-- REQUIRED WORK --
Scan the listing below for "caption", then report every line that has it.

Segment Open

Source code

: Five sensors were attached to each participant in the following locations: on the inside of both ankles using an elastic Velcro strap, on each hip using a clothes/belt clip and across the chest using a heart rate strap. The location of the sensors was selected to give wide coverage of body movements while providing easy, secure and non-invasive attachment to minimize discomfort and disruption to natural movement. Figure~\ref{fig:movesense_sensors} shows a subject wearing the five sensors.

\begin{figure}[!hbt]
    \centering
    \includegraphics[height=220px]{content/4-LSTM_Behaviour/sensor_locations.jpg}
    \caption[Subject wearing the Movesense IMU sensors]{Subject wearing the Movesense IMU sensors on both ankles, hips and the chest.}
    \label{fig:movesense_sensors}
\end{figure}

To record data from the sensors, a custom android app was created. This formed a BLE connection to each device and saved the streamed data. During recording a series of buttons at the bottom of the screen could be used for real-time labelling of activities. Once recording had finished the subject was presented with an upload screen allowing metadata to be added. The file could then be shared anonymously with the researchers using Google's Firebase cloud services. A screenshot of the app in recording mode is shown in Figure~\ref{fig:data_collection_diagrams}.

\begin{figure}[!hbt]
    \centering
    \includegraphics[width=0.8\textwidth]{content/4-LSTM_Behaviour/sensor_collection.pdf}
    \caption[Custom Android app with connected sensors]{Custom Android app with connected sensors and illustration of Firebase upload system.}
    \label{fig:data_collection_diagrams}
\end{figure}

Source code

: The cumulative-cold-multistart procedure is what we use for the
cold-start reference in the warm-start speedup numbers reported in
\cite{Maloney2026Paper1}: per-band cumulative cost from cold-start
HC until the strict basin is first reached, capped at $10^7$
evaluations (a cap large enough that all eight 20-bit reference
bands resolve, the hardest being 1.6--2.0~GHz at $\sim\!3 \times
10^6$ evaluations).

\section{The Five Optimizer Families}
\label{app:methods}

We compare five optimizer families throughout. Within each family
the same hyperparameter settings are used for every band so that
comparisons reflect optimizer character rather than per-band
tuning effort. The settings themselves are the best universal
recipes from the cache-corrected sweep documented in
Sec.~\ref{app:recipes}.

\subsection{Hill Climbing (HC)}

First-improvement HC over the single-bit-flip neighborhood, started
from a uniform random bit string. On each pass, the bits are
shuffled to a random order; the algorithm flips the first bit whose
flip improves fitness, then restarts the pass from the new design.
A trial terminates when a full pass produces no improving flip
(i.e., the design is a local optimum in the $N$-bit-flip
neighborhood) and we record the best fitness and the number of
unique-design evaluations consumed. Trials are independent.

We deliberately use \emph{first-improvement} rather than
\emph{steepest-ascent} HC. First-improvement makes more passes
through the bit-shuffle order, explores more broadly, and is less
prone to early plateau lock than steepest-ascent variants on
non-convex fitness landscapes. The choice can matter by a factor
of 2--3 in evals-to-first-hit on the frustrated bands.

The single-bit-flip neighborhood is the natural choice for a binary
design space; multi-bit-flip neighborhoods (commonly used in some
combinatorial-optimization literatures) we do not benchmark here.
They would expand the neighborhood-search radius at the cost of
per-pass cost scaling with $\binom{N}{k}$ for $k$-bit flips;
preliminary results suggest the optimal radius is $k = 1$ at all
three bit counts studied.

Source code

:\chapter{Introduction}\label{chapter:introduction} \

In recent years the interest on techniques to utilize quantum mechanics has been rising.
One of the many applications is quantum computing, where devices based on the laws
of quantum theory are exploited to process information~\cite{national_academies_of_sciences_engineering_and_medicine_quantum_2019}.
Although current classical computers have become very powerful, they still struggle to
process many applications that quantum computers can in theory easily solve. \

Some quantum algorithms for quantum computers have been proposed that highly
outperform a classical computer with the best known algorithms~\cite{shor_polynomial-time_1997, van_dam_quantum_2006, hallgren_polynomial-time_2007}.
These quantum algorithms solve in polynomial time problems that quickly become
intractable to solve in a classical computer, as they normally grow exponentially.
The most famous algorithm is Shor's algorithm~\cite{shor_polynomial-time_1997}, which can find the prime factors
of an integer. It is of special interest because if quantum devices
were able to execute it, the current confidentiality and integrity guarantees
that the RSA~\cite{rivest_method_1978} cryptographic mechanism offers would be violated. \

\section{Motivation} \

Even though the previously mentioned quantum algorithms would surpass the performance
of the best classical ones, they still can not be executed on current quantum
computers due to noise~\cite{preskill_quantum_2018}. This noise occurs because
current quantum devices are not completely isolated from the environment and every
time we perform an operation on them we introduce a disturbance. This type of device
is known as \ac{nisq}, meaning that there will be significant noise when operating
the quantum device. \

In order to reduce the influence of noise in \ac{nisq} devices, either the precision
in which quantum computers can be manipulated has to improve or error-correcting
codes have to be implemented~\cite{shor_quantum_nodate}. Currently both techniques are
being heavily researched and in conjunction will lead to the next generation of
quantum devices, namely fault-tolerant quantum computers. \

Segment Closed

-- TASK OUTPUT --
    \caption[Subject wearing the Movesense IMU sensors]{Subject wearing the Movesense IMU sensors on both ankles, hips and the chest.}
    \caption[Custom Android app with connected sensors]{Custom Android app with connected sensors and illustration of Firebase upload system.}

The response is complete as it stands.